I hate seeing job ads like this one. You want someone with 1-2 years’ experience to know all of that – and be confident enough to tell a recruiter that, and back it up in an interview? You’re not selecting for capability here. You’re selecting for over-confidence, and the coincidence of having a first job which involved just the right mix of technologies.

Technology Leadership Position!

Are you a dynamic leader with top-notch management skills and brilliant technical ability? Do you have world-class knowledge of big data platforms and machine learning? Are you just as comfortable writing a PhD dissertation as you are selling a group of executives on a new company strategy? Do you have a passion for creating a dynamic company culture and mentoring a team of brilliant engineers, all while maintaining an unwavering focus on creating an unmatched user experience? Do we have a job for you!

If you’re posting a job ad like this one, you’d better have a remuneration package to match; but you probably don’t. The technology industry is full of people with imposter syndrome – and if the perfect applicant (who would have been great for your team) didn’t have it before they read this job ad, they will afterward. If the candidate who does meet that brief exists, they’re definitely not reading job ads on Seek, anyway.

These are, of course, caricatures, but they’re not so different from real job ads I’ve seen. How about a real example from my own life?

Checkbox Syndrome

Many years ago, I landed a job in the United States (I’m based in Australia, so this would have been a big move for me). The recruiter explained that the job had been open for nearly two years, and they were thrilled to have found me! I was their first suitable candidate, and they were keen to rush me through the hiring process.

This puzzled me, because I’m not that special. How was I the first suitable candidate in two years?

Well, it turns out that they’d written a very specific candidate description, and someone in HR had been handed the job of finding someone that matched. They were after someone who listed optimising high-throughput transactional systems on their LinkedIn profile, and who had completed at least two years of tertiary study in Latin or Ancient Greek.

They were building some language-processing software, and someone had decided that an engineer with a background in linguistics would be good to have on the team. That was somehow translated to requiring some tertiary education in a classical language – and bam! Two years of turning down candidates who probably would have been highly successful in the role. All they actually wanted me to do was to come up with a way to load-test the system, and then find hot-spots in the code and optimise them.
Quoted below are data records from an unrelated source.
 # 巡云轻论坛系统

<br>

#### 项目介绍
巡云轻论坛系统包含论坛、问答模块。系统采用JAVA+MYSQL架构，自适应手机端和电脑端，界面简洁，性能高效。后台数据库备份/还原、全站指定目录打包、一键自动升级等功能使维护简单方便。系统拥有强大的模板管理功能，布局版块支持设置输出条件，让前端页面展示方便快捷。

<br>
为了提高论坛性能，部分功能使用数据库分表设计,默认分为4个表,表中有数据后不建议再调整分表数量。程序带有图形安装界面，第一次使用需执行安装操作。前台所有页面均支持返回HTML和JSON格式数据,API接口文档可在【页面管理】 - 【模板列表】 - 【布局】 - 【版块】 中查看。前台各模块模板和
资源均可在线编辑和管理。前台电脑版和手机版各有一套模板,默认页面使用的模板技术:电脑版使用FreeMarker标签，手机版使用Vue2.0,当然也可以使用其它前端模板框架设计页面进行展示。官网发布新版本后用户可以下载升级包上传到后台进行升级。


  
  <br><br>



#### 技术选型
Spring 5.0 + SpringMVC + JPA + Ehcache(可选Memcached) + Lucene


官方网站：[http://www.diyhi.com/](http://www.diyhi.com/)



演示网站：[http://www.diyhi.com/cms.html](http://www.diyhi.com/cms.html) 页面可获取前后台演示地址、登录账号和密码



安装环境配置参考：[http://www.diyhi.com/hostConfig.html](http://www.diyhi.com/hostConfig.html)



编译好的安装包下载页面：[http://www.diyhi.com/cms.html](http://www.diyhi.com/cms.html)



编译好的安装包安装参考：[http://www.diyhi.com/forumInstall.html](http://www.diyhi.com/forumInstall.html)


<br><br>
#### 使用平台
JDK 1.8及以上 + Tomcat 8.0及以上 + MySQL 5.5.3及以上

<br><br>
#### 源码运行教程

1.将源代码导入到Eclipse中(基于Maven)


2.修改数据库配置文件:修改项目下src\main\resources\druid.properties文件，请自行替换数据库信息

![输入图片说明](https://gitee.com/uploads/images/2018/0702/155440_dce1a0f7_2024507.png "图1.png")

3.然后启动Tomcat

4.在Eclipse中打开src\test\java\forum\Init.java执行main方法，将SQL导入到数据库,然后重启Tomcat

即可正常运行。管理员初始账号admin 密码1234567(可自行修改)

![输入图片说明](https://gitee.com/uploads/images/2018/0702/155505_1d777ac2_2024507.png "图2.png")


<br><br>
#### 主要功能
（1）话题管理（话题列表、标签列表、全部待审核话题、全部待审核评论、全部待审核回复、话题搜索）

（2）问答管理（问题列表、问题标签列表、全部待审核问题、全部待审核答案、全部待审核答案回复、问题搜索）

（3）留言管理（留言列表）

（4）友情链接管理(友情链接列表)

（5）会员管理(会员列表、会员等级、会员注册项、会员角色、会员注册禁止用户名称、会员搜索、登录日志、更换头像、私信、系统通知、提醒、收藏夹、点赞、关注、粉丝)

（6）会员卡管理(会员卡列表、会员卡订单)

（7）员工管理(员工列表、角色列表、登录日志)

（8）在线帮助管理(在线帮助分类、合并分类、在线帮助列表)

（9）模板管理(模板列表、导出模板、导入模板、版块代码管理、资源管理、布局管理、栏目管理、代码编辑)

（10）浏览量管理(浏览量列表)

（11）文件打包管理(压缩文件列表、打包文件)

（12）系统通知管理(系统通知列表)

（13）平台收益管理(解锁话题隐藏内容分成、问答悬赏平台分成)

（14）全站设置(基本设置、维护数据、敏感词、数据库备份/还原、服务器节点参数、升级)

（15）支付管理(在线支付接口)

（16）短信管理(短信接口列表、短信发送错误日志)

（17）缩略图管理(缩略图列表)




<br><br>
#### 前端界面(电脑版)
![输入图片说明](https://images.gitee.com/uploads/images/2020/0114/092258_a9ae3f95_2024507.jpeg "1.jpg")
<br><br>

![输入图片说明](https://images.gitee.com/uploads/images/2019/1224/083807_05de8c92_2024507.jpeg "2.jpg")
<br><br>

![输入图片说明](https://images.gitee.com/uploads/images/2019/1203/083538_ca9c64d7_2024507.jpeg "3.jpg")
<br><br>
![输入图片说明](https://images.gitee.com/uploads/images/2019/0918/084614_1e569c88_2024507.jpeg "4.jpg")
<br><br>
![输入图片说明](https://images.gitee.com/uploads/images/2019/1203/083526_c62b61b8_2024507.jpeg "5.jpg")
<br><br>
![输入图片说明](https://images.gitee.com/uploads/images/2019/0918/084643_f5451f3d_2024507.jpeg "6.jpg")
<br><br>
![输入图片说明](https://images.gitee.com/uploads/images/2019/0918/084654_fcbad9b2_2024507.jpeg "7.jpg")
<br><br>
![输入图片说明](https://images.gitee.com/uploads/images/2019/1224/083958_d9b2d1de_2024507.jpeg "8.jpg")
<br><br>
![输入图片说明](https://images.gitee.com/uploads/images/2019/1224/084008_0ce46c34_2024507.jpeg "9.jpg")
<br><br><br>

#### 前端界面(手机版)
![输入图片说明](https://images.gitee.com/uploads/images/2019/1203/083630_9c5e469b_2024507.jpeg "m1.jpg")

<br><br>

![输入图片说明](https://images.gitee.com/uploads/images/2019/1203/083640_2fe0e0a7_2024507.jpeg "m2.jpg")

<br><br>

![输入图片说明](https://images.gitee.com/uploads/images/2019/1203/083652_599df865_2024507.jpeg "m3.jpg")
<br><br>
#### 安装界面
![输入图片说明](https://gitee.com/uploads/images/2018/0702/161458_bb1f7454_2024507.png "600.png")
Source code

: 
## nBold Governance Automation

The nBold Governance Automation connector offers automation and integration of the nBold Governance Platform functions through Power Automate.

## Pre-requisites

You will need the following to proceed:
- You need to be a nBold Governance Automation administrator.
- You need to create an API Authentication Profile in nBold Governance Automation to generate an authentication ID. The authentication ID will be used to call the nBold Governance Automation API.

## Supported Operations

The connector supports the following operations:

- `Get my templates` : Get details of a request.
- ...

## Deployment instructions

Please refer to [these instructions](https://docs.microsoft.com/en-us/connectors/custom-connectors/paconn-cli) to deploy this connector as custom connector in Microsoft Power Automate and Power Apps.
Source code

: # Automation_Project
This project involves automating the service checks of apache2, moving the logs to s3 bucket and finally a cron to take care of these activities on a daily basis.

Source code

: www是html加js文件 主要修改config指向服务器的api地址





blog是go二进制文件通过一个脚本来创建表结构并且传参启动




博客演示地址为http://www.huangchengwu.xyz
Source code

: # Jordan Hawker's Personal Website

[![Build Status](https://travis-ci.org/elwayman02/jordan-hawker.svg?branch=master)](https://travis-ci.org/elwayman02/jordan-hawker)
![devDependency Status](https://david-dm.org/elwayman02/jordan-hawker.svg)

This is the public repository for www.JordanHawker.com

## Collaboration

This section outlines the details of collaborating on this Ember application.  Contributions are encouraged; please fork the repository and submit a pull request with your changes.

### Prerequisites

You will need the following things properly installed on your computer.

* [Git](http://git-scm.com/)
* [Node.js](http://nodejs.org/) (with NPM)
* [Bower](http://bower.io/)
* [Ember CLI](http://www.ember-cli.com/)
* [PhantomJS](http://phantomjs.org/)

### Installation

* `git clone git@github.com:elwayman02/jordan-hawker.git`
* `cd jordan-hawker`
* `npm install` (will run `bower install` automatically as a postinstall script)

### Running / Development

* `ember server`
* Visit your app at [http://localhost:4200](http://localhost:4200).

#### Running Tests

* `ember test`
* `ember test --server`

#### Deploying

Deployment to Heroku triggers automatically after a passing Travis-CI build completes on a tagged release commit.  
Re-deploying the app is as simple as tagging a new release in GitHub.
I never did end up moving to Houston: my visa application fell through (thanks, Global Financial Crisis). It was probably for the best: I wouldn’t have been a person to this company, or even an engineer; just a series of checkboxes.

What is a job ad for, anyway?

When you’re writing a job ad, please don’t forget what the ad is for. Your goal is to attract suitable applicants to apply, and discourage unsuitable applicants. Anything which doesn’t accomplish one of those two things is wasteful. Anything which discourages suitable applicants is a net loss.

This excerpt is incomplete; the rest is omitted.